• _EXERCISE AIM_: Please transcribe the listing below exactly, but only from the line containing "<h1>Favorite tools: &nbsp;" through its last line.

※ ※ ※

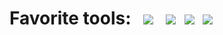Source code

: <h1>Favorite tools: &nbsp; <img src="https://img.shields.io/badge/typescript%20-%23007ACC.svg?&style=for-the-badge&logo=typescript&logoColor=white" /> &nbsp;
<img src="https://img.shields.io/badge/react%20-%2361DAFB.svg?&style=for-the-badge&logo=react&logoColor=black" />&nbsp;
<img src="https://img.shields.io/badge/styled%20components%20-%23DB7093.svg?&style=for-the-badge&logo=styled-components&logoColor=white" />&nbsp;
<img src="https://img.shields.io/badge/redux%20-%23764ABC.svg?&style=for-the-badge&logo=redux&logoColor=white" />&nbsp;
</h1>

※ ※ ※

• _WRITTEN RESPONSE_:
: <h1>Favorite tools: &nbsp; <img src="https://img.shields.io/badge/typescript%20-%23007ACC.svg?&style=for-the-badge&logo=typescript&logoColor=white" /> &nbsp;
<img src="https://img.shields.io/badge/react%20-%2361DAFB.svg?&style=for-the-badge&logo=react&logoColor=black" />&nbsp;
<img src="https://img.shields.io/badge/styled%20components%20-%23DB7093.svg?&style=for-the-badge&logo=styled-components&logoColor=white" />&nbsp;
<img src="https://img.shields.io/badge/redux%20-%23764ABC.svg?&style=for-the-badge&logo=redux&logoColor=white" />&nbsp;
</h1>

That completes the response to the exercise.